According to The Oregonian, "Intel crafted Tiger Lake at its Jones Farm campus in Hillsboro (10 miles west of Portland) and the first chips are already coming off the line at the company’s Ronler Acres factory complex nearby. More than 1,000 Oregon employees worked to develop the chip since 2016, an especially big technical leap made possible by the intense collaboration among Hillsboro engineers.
"'Tiger Lake, what it really shows, is the best transistors in the world still are Intel’s,' said Boyd Phelps, an Oregon engineering vice president who helped lead design of the new processor."
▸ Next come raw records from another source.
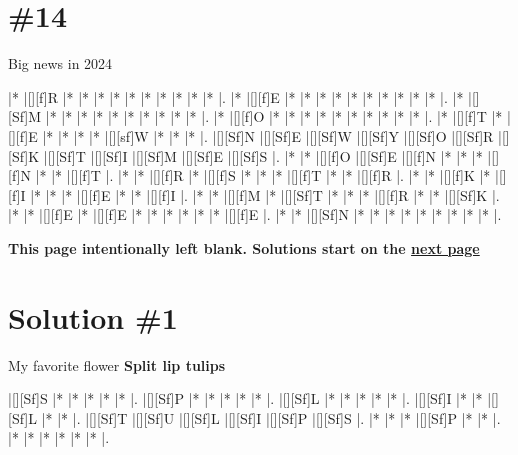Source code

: \documentclass[letterpaper]{article}
\begin{document}
\section*{\#14}
Big news in 2024

\vspace*{1em}
\begin{Puzzle}{12}{12}
|*        |[][f]R   |*        |*        |*        |*        |*        |*        |*        |*        |*        |*        |.
|*        |[][f]E   |*        |*        |*        |*        |*        |*        |*        |*        |*        |*        |.
|*        |[][Sf]M  |*        |*        |*        |*        |*        |*        |*        |*        |*        |*        |.
|*        |[][f]O   |*        |*        |*        |*        |*        |*        |*        |*        |*        |*        |.
|*        |[][f]T   |*        |[][f]E   |*        |*        |*        |*        |[][sf]W  |*        |*        |*        |.
|[][Sf]N  |[][Sf]E  |[][Sf]W  |[][Sf]Y  |[][Sf]O  |[][Sf]R  |[][Sf]K  |[][Sf]T  |[][Sf]I  |[][Sf]M  |[][Sf]E  |[][Sf]S  |.
|*        |*        |[][f]O   |[][Sf]E  |[][f]N   |*        |*        |*        |[][f]N   |*        |*        |[][f]T   |.
|*        |*        |[][f]R   |*        |[][f]S   |*        |*        |*        |[][f]T   |*        |*        |[][f]R   |.
|*        |*        |[][f]K   |*        |[][f]I   |*        |*        |*        |[][f]E   |*        |*        |[][f]I   |.
|*        |*        |[][f]M   |*        |[][Sf]T  |*        |*        |*        |[][f]R   |*        |*        |[][Sf]K  |.
|*        |*        |[][f]E   |*        |[][f]E   |*        |*        |*        |*        |*        |*        |[][f]E   |.
|*        |*        |[][Sf]N  |*        |*        |*        |*        |*        |*        |*        |*        |*        |.
\end{Puzzle}

\newpage
\begin{center}
\textbf{This page intentionally left blank. Solutions start on the \hyperlink{solstart}{next page}}
\end{center}

\newpage

\hypertarget{solstart}{}
\section*{Solution \#1}
My favorite flower
\newline\textbf{Split lip tulips}

\vspace*{1em}
\begin{Puzzle}{6}{7}
|[][Sf]S  |*        |*        |*        |*        |*        |. 
|[][Sf]P  |*        |*        |*        |*        |*        |.  
|[][Sf]L  |*        |*        |*        |*        |*        |.
|[][Sf]I  |*        |*        |[][Sf]L  |*        |*        |.  
|[][Sf]T  |[][Sf]U  |[][Sf]L  |[][Sf]I  |[][Sf]P  |[][Sf]S  |.
|*        |*        |*        |[][Sf]P  |*        |*        |. 
|*        |*        |*        |*        |*        |*        |.
\end{Puzzle}
\end{document}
Although Intel's official headquarters are in Santa Clara, its largest site and R&D nexus is in Hillsboro, the heart of the Silicon Forest, where it employes 21,000. Its Greater Portland location is Intel's most advanced operation, and it's where the company makes each new generation of microprocessor before replicating production at factories in Arizona, Israel and Ireland. (Read the full Oregonian story here.)
Since establishing its first facilities in Oregon in 1974, Intel's innovation and investment has spurred the development and continued growth of the Silicon Forest, a robust ecosystem of semiconductor supply chain companies, as well as Intel competitors.
This semiconductor hub continues to grow today. Edwards Vacuum, a global leader in semiconductor vacuum and abatement solutions, recently opened a 75,000-square-foot manufacturing center in Hillsboro. The facility serves as the North American semiconductor headquarters for the U.K. firm.
And Intel is doubling down on its longstanding investment in Greater Portland, building a multibillion dollar expansion of its massive Hillsboro D1X research factory, where it develops new generations of microprocessors.